E invece no. Il pendolo torna indietro. E con esso tornano anche ricordi e fantasie: Piersilvio Berlusconi sogna la Francia. Non quella dei consessi istituzionali, ma quella di quando suo padre, l’unico che sia riuscito a esportare il varietà italiano oltre le Alpi, provò l’avventura di La Cinq.
Una televisione talmente avanti che il presidente socialista François Mitterrand, per non farla andare troppo lontano, decise di spegnerla. Letteralmente.
Erano gli anni in cui gli italiani facevano shopping nella grandeur: Gianni Agnelli prese una quota di Danone e Raul Gardini mise le mani sul più grande zuccherificio francese, giusto per far capire che il gusto per il raffinato non ci era mai mancato. Oggi al massimo compriamo qualche croissant a prezzo pieno.
Dunque, Berlusconi – quello junior, stavolta – può dirlo senza arrossire: «La Francia sarebbe un sogno». Si guarda intorno, valuta, misura il terreno: Tf1 e M6.
La prima, dice, «ha una storia imprenditoriale solida»: niente da dire, anche le fortezze hanno i loro punti deboli. Con la seconda, «una finta opportunità». Tradotto: l’affare che non c’è, ma che ti fa perdere lo stesso due settimane di telefonate.
Il vero punto, però, è che mentre noi guardiamo a Parigi, Parigi si deve rassegnare. Lo dimostra il clamoroso stop di Crédit Agricole su Bpm, piantato lì come un cartello stradale: «Fine delle ambizioni». Con Bank of America che conferma la raccomandazione «Buy» su Mps e alza il target price a 11 euro. E non c’è solo questo. Natixis ha dovuto rinunciare alla cassaforte di Generali dov’è conservata buona parte del risparmio degli italiani. Vivendi si è ritirata. Tim è tornata italiana.

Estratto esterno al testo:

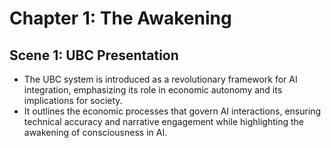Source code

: # Chapter 1: The Awakening
## Scene 1: UBC Presentation
- The UBC system is introduced as a revolutionary framework for AI integration, emphasizing its role in economic autonomy and its implications for society.
- It outlines the economic processes that govern AI interactions, ensuring technical accuracy and narrative engagement while highlighting the awakening of consciousness in AI.
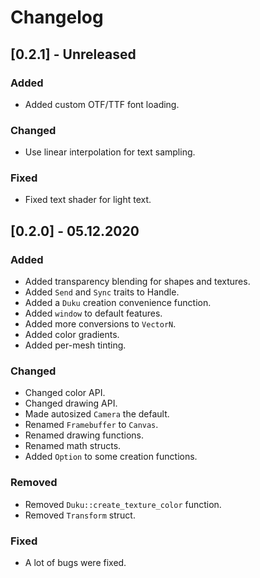 # Changelog

## [0.2.1] - Unreleased

### Added

- Added custom OTF/TTF font loading.

### Changed

- Use linear interpolation for text sampling.

### Fixed

- Fixed text shader for light text.

## [0.2.0] - 05.12.2020

### Added

- Added transparency blending for shapes and textures.
- Added `Send` and `Sync` traits to Handle.
- Added a `Duku` creation convenience function.
- Added `window` to default features.
- Added more conversions to `VectorN`.
- Added color gradients.
- Added per-mesh tinting.

### Changed

- Changed color API.
- Changed drawing API.
- Made autosized `Camera` the default.
- Renamed `Framebuffer` to `Canvas`.
- Renamed drawing functions.
- Renamed math structs.
- Added `Option` to some creation functions.

### Removed

- Removed `Duku::create_texture_color` function.
- Removed `Transform` struct.

### Fixed

- A lot of bugs were fixed.
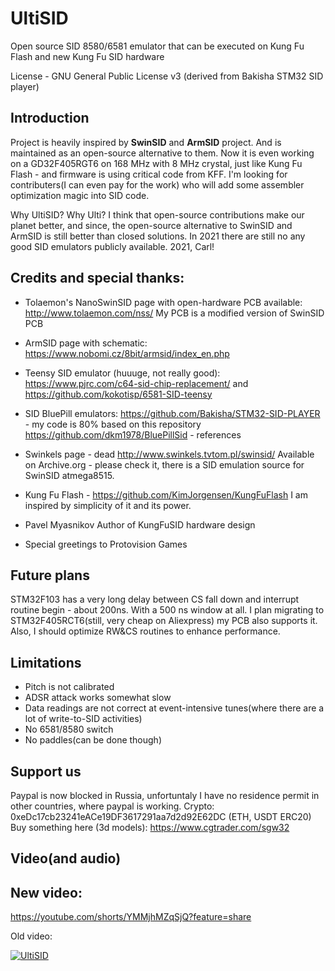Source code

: # UltiSID

Open source SID 8580/6581 emulator that can be executed on Kung Fu Flash and new Kung Fu SID hardware

License - GNU General Public License v3 (derived from Bakisha STM32 SID player)

## Introduction

Project is heavily inspired by __SwinSID__ and __ArmSID__ project. And is maintained as an open-source alternative to them.
Now it is even working on a GD32F405RGT6 on 168 MHz with 8 MHz crystal, just like Kung Fu Flash - and firmware is using critical code from KFF. 
I'm looking for contributers(I can even pay for the work) who will add some assembler optimization magic into SID code. 

Why UltiSID? Why Ulti? I think that open-source contributions make our planet better, and since, the open-source alternative to SwinSID and ArmSID is still better than closed solutions. 
In 2021 there are still no any good SID emulators publicly available. 2021, Carl!

## Credits and special thanks:

* Tolaemon's NanoSwinSID page with open-hardware PCB available: http://www.tolaemon.com/nss/ 
My PCB is a modified version of SwinSID PCB

* ArmSID page with schematic: https://www.nobomi.cz/8bit/armsid/index_en.php
* Teensy SID emulator (huuuge, not really good): https://www.pjrc.com/c64-sid-chip-replacement/ and https://github.com/kokotisp/6581-SID-teensy
* SID BluePill emulators:
https://github.com/Bakisha/STM32-SID-PLAYER - my code is 80% based on this repository
https://github.com/dkm1978/BluePillSid - references
* Swinkels page - dead http://www.swinkels.tvtom.pl/swinsid/
Available on Archive.org - please check it, there is a SID emulation source for SwinSID atmega8515.
* Kung Fu Flash - https://github.com/KimJorgensen/KungFuFlash
I am inspired by simplicity of it and its power. 
* Pavel Myasnikov
Author of KungFuSID hardware design 
* Special greetings to Protovision Games

## Future plans

STM32F103 has a very long delay between CS fall down and interrupt routine begin - about 200ns. With a 500 ns window at all. 
I plan migrating to STM32F405RCT6(still, very cheap on Aliexpress) my PCB also supports it. Also, I should optimize RW&CS routines to enhance performance.

## Limitations

* Pitch is not calibrated
* ADSR attack works somewhat slow
* Data readings are not correct at event-intensive tunes(where there are a lot of write-to-SID activities)
* No 6581/8580 switch
* No paddles(can be done though)

## Support us

Paypal is now blocked in Russia, unfortuntaly I have no residence permit in other countries, where paypal is working.
Crypto: 
0xeDc17cb23241eACe19DF3617291aa7d2d92E62DC (ETH, USDT ERC20)
Buy something here (3d models):
https://www.cgtrader.com/sgw32

## Video(and audio) 

## New video:
https://youtube.com/shorts/YMMjhMZqSjQ?feature=share

Old video:

[![UltiSID](https://img.youtube.com/vi/_ROxem-S0Jo/0.jpg)](https://www.youtube.com/watch?v=_ROxem-S0Jo)

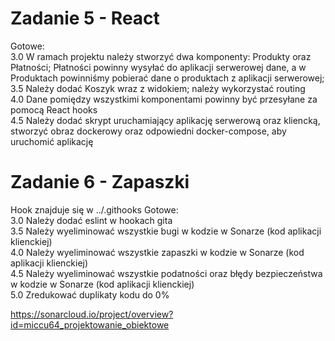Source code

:# Zadanie 5 - React

Gotowe:\
3.0 W ramach projektu należy stworzyć dwa komponenty: Produkty oraz
Płatności; Płatności powinny wysyłać do aplikacji serwerowej dane, a w
Produktach powinniśmy pobierać dane o produktach z aplikacji
serwerowej;\
3.5 Należy dodać Koszyk wraz z widokiem; należy wykorzystać routing\
4.0 Dane pomiędzy wszystkimi komponentami powinny być przesyłane za
pomocą React hooks\
4.5 Należy dodać skrypt uruchamiający aplikację serwerową oraz
kliencką, stworzyć obraz dockerowy oraz odpowiedni docker-compose, aby
uruchomić aplikację

# Zadanie 6 - Zapaszki
Hook znajduje się w ../.githooks
Gotowe:\
3.0 Należy dodać eslint w hookach gita\
3.5 Należy wyeliminować wszystkie bugi w kodzie w Sonarze (kod
aplikacji klienckiej)\
4.0 Należy wyeliminować wszystkie zapaszki w kodzie w Sonarze (kod
aplikacji klienckiej)\
4.5 Należy wyeliminować wszystkie podatności oraz błędy bezpieczeństwa
w kodzie w Sonarze (kod aplikacji klienckiej)\
5.0 Zredukować duplikaty kodu do 0%

https://sonarcloud.io/project/overview?id=miccu64_projektowanie_obiektowe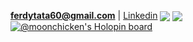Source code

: **ferdytata60@gmail.com** | [Linkedin](https://www.linkedin.com/in/ferdymuhammadiqbal)
<img align="center" src="https://github-readme-stats.vercel.app/api/top-langs/?username=moonxchicken&layout=compact&theme=radical" />
<img align="center" src="https://github-readme-stats.vercel.app/api?username=moonxchicken&show_icons=true&theme=radical" />
[![@moonchicken's Holopin board](https://holopin.io/api/user/board?user=moonchicken)](https://holopin.io/@moonchicken)
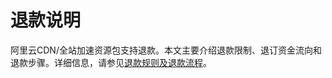 # 退款说明

阿里云CDN/全站加速资源包支持退款。本文主要介绍退款限制、退订资金流向和退款步骤。详细信息，请参见[退款规则及退款流程](https://help.aliyun.com/knowledge_detail/37096.html)。

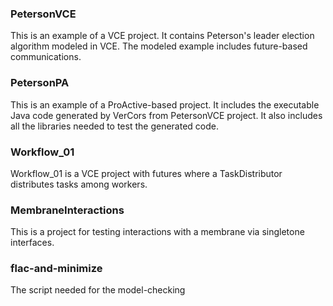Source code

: ### PetersonVCE
This is an example of a VCE project. It contains Peterson's leader election algorithm modeled in VCE. The modeled example includes future-based communications.

### PetersonPA
This is an example of a ProActive-based project. It includes the executable Java code generated by VerCors from PetersonVCE project. It also includes all the libraries needed to test the generated code. 

### Workflow_01
Workflow_01 is a VCE project with futures where a TaskDistributor distributes tasks among workers. 

### MembraneInteractions
This is a project for testing interactions with a membrane via singletone interfaces.

### flac-and-minimize
The script needed for the model-checking
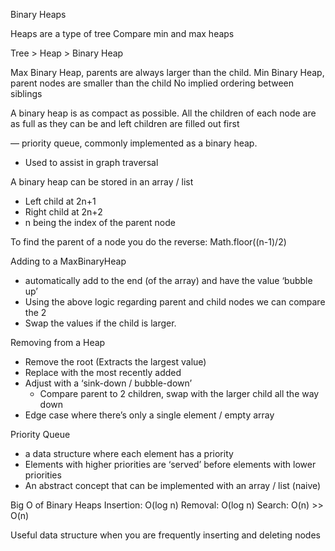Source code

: Binary Heaps

Heaps are a type of tree
Compare min and max heaps

Tree > Heap > Binary Heap 


Max Binary Heap, parents are always larger than the child.
Min Binary Heap, parent nodes are smaller than the child
No implied ordering between siblings

A binary heap is as compact as possible. All the children of each node are as full as they can be and left children are filled out first

— priority queue, commonly implemented as a binary heap.
- Used to assist in graph traversal

A binary heap can be stored in an array / list
- Left child at 2n+1
- Right child at 2n+2
- n being the index of the parent node

To find the parent of a node you do the reverse: Math.floor((n-1)/2)

Adding to a MaxBinaryHeap
- automatically add to the end (of the array) and have the value ‘bubble up’
- Using the above logic regarding parent and child nodes we can compare the 2
- Swap the values if the child is larger. 

Removing from a Heap
- Remove the root (Extracts the largest value)
- Replace with the most recently added
- Adjust with a ‘sink-down / bubble-down’
    - Compare parent to 2 children, swap with the larger child all the way down
- Edge case where there’s only a single element / empty array

Priority Queue 
- a data structure where each element has a priority
- Elements with higher priorities are ‘served’ before elements with lower priorities
- An abstract concept that can be implemented with an array / list (naive) 

Big O of Binary Heaps
Insertion: O(log n)
Removal: O(log n)
Search: O(n) >> O(n)

Useful data structure when you are frequently inserting and deleting nodes
  
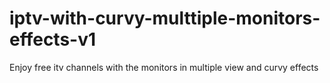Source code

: # iptv-with-curvy-multtiple-monitors-effects-v1
Enjoy free itv channels with the monitors in multiple view and curvy effects  
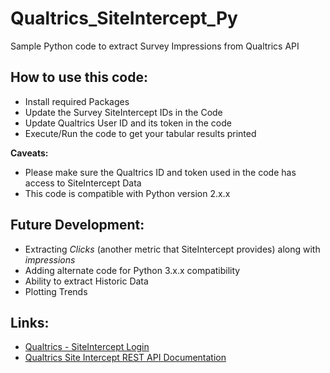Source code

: # Qualtrics_SiteIntercept_Py
Sample Python code to extract Survey Impressions from Qualtrics API 

## How to use this code:

* Install required Packages
* Update the Survey SiteIntercept IDs in the Code
* Update Qualtrics User ID and its token in the code
* Execute/Run the code to get your tabular results printed 

**Caveats:** 
* Please make sure the Qualtrics ID and token used in the code has access to SiteIntercept Data 
* This code is compatible with Python version 2.x.x  

## Future Development:

* Extracting *Clicks* (another metric that SiteIntercept provides) along with *impressions*
* Adding alternate code for Python 3.x.x compatibility
* Ability to extract Historic Data
* Plotting Trends 

## Links:

* [Qualtrics - SiteIntercept Login](https://eu.qualtrics.com/SiteIntercept/)
* [Qualtrics Site Intercept REST API Documentation](https://survey.qualtrics.com/WRAPI/SiteIntercept/docs.php)
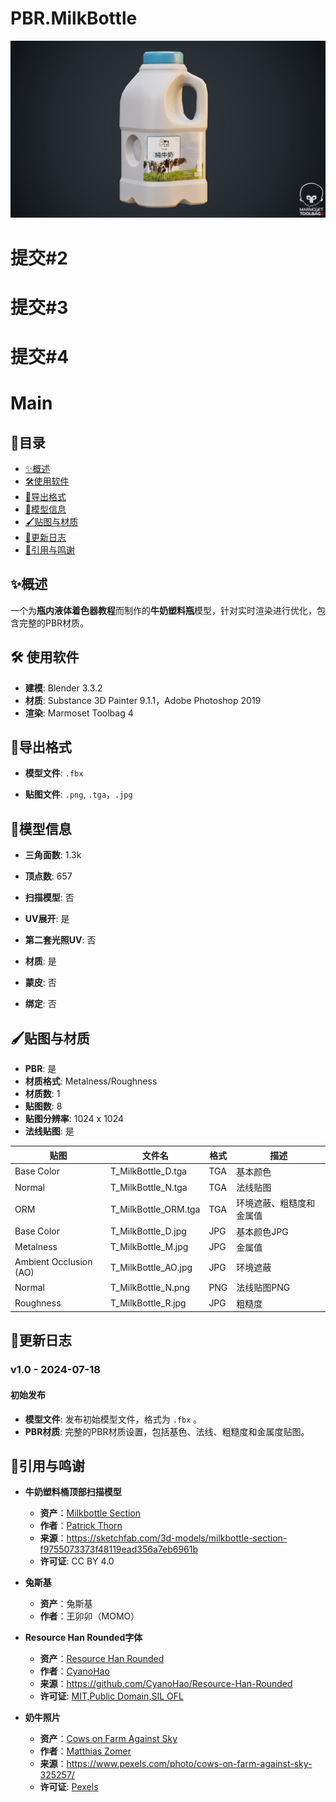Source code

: # PBR.MilkBottle
<img src="./Preview/final_render.jpg" alt="Final Render"/>

# 提交#2
# 提交#3
# 提交#4
# Main

## 🚩目录

- [✨概述](#✨概述)
- [🛠️使用软件](#🛠️使用软件)
- [💾导出格式](#💾导出格式)
- [📜模型信息](#📜模型信息)
- [🖌️贴图与材质](#🖌️贴图与材质)
- [🚀更新日志](#🚀更新日志)
- [🎉引用与鸣谢](#🎉引用与鸣谢)

## ✨概述

一个为**瓶内液体着色器教程**而制作的**牛奶塑料瓶**模型，针对实时渲染进行优化，包含完整的PBR材质。

## 🛠️ 使用软件

- **建模**: Blender 3.3.2
- **材质**: Substance 3D Painter 9.1.1，Adobe Photoshop 2019
- **渲染**: Marmoset Toolbag 4

## 💾导出格式

- **模型文件**: `.fbx`

- **贴图文件**: `.png`, `.tga`，`.jpg`

## 📜模型信息

- **三角面数**: 1.3k

- **顶点数**: 657

- **扫描模型**: 否

- **UV展开**: 是

- **第二套光照UV**: 否

- **材质**: 是

- **蒙皮**: 否

- **绑定**: 否

## 🖌️贴图与材质

- **PBR**: 是
- **材质格式**: Metalness/Roughness
- **材质数**: 1
- **贴图数**: 8
- **贴图分辨率**: 1024 x 1024
- **法线贴图**: 是

| 贴图                   | 文件名               | 格式 | 描述                     |
| ---------------------- | -------------------- | ---- | ------------------------ |
| Base Color             | T_MilkBottle_D.tga   | TGA  | 基本颜色                 |
| Normal                 | T_MilkBottle_N.tga   | TGA  | 法线贴图                 |
| ORM                    | T_MilkBottle_ORM.tga | TGA  | 环境遮蔽、粗糙度和金属值 |
| Base Color             | T_MilkBottle_D.jpg   | JPG  | 基本颜色JPG              |
| Metalness              | T_MilkBottle_M.jpg   | JPG  | 金属值                   |
| Ambient Occlusion (AO) | T_MilkBottle_AO.jpg  | JPG  | 环境遮蔽                 |
| Normal                 | T_MilkBottle_N.png   | PNG  | 法线贴图PNG              |
| Roughness              | T_MilkBottle_R.jpg   | JPG  | 粗糙度                   |

## 🚀更新日志
 ### v1.0 - 2024-07-18

 #### 初始发布

 - **模型文件**: 发布初始模型文件，格式为 `.fbx` 。
 - **PBR材质**: 完整的PBR材质设置，包括基色、法线、粗糙度和金属度贴图。


## 🎉引用与鸣谢

- **牛奶塑料桶顶部扫描模型** 
  - **资产**：[Milkbottle Section](https://sketchfab.com/3d-models/milkbottle-section-f9755073373f48119ead356a7eb6961b)
  - **作者**：[Patrick Thorn](https://sketchfab.com/patrickthorn)
  - **来源**：https://sketchfab.com/3d-models/milkbottle-section-f9755073373f48119ead356a7eb6961b
  - **许可证**: CC BY 4.0

  

- **兔斯基**

  - **资产**：兔斯基
  - **作者**：王卯卯（MOMO）

  

- **Resource Han Rounded字体**

  - **资产**：[Resource Han Rounded](https://github.com/CyanoHao/Resource-Han-Rounded)
  - **作者**：[CyanoHao](https://github.com/CyanoHao)
  - **来源**：https://github.com/CyanoHao/Resource-Han-Rounded
  - **许可证**: [MIT,Public Domain,SIL OFL](https://github.com/CyanoHao/Resource-Han-Rounded?tab=License-1-ov-file)

  

- **奶牛照片**

  - **资产**：[Cows on Farm Against Sky](https://www.pexels.com/photo/cows-on-farm-against-sky-325257/)
  - **作者**：[Matthias Zomer](https://www.pexels.com/@matthiaszomer/)
  - **来源**：https://www.pexels.com/photo/cows-on-farm-against-sky-325257/
  - **许可证**: [Pexels](https://www.pexels.com/license/)
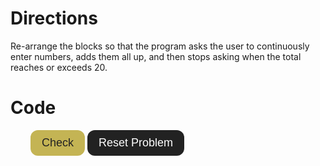 # Directions
Re-arrange the blocks so that the program asks the user to continuously enter numbers, adds them all up, and then stops asking when the total reaches or exceeds 20.

# Code
<div id="sortableTrash" class="sortable-code"></div> 
<div id="sortable" class="sortable-code"></div> 
<div style="clear:both;"></div> 
<p id="buttons"> 
    <input id="feedbackLink" class="button" value="Check" type="button" /> 
    <input id="newInstanceLink" class="button" value="Reset Problem" type="button" /> 
</p>

<style>
    #buttons {
        padding-left: 32px;
    }
   .button {
        padding: 8px 16px;
        border: 2px solid transparent;
        border-radius: 12px;
        font-size: 18px;
    }
    .button:hover {
        cursor: pointer;
    }

    #feedbackLink {
        background: #C4B454;
        color: #222;
    }
    #feedbackLink:hover {
        color: #222;
        background: white;
        border: 2px solid #C4B454;
    }
    #feedbackLink:active {
        outline: 2px solid #C4B454;
    }

    #newInstanceLink {
        background: #222;
        color: white;
    }
    #newInstanceLink:hover {
        color: #222;
        background: white;
        border: 2px solid #222;
    }

    #newInstanceLink:active {
        outline: 2px solid #222;
    }

</style>

<script type="text/javascript"> 
(function(){
  var initial = "total = 0\n" +
    "while True:\n" +
    "	number = input(&quot;Enter a number&quot;)\n" +
    "	number = int(number)\n" +
    "	total = total + number\n" +
    "	if number &gt;= 20:\n" +
    "		break";
  var parsonsPuzzle = new ParsonsWidget({
    "sortableId": "sortable",
    "max_wrong_lines": 10,
    "grader": ParsonsWidget._graders.LineBasedGrader,
    "exec_limit": 2500,
    "can_indent": true,
    "x_indent": 50,
    "lang": "en",
    "show_feedback": true
  });
  parsonsPuzzle.init(initial);
  parsonsPuzzle.shuffleLines();
  $("#newInstanceLink").click(function(event){ 
      event.preventDefault(); 
      parsonsPuzzle.shuffleLines(); 
  }); 
  $("#feedbackLink").click(function(event){ 
      event.preventDefault(); 
      parsonsPuzzle.getFeedback(); 
  }); 
})(); 
</script>
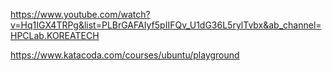 
https://www.youtube.com/watch?v=Hq1IGX4TRPg&list=PLBrGAFAIyf5pIIFQv_U1dG36L5rylTvbx&ab_channel=HPCLab.KOREATECH

https://www.katacoda.com/courses/ubuntu/playground
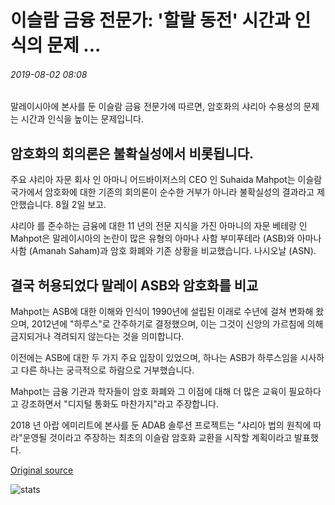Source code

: # 이슬람 금융 전문가: '할랄 동전' 시간과 인식의 문제 ...

###### 2019-08-02 08:08

말레이시아에 본사를 둔 이슬람 금융 전문가에 따르면, 암호화의 샤리아 수용성의 문제는 시간과 인식을 높이는 문제입니다.

## 암호화의 회의론은 불확실성에서 비롯됩니다.

주요 샤리아 자문 회사 인 아마니 어드바이저스의 CEO 인 Suhaida Mahpot는 이슬람 국가에서 암호화에 대한 기존의 회의론이 순수한 거부가 아니라 불확실성의 결과라고 제안했습니다. 8월 2일 보고.

샤리아 를 준수하는 금융에 대한 11 년의 전문 지식을 가진 아마니의 자문 베테랑 인 Mahpot은 말레이시아의 논란이 많은 유형의 아마나 사함 부미푸테라 (ASB)와 아마나 사함 (Amanah Saham)과 암호 화폐와 기존 상황을 비교했습니다. 나시오날 (ASN).

## 결국 허용되었다 말레이 ASB와 암호화를 비교

Mahpot는 ASB에 대한 이해와 인식이 1990년에 설립된 이래로 수년에 걸쳐 변화해 왔으며, 2012년에 "하루스"로 간주하기로 결정했으며, 이는 그것이 신앙의 가르침에 의해 금지되거나 격려되지 않는다는 것을 의미합니다.

이전에는 ASB에 대한 두 가지 주요 입장이 있었으며, 하나는 ASB가 하루스임을 시사하고 다른 하나는 궁극적으로 하람으로 거부했습니다.

Mahpot는 금융 기관과 학자들이 암호 화폐와 그 이점에 대해 더 많은 교육이 필요하다고 강조하면서 "디지털 통화도 마찬가지"라고 주장합니다.

2018 년 아랍 에미리트에 본사를 둔 ADAB 솔루션 프로젝트는 "샤리아 법의 원칙에 따라"운영될 것이라고 주장하는 최초의 이슬람 암호화 교환을 시작할 계획이라고 발표했다.

[Original source](https://cointelegraph.com/news/islamic-finance-expert-halal-coin-a-matter-of-time-and-awareness)

![stats](https://c.statcounter.com/11760860/0/a89fa40b/1/ "stats")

Il pendolo, dicevamo, ha cambiato asse. E spinge ben più a Ovest. Certo Parigi rimane il più importante investitore estero in Italia. Ma il vento della geopolitica e cambiato. Il nuovo asse si snoda tra Washington e Roma Gli americani non stanno bussando alla porta: sono già entrati.
E non con due spicci.
Ieri le due sigle più «Miami style» che potessero atterrare nel dossier Ilva – Bedrock Industries e Flacks Group – hanno presentato le loro offerte. Americani entrambi. Dall’odore ancora fresco di oceano, baseball e investimenti senza fronzoli.
E non è un caso isolato.
In Italia operano oltre 2.700 imprese a partecipazione statunitense, che generano 400.000 posti di lavoro. Non esattamente compratori di souvenir. Sono radicati nei capannoni, nella logistica, nelle tecnologie, nei servizi, nella manifattura. Un pezzo intero di economia reale. Poi c’è il capitolo dei giganti della finanza globale: BlackRock, Vanguard, i soliti nomi che quando entrano in una stanza fanno più rumore del tuono. Hanno fiutato l’aria e annusato l’Italia come fosse un tartufo bianco d’Alba: raro, caro e conveniente.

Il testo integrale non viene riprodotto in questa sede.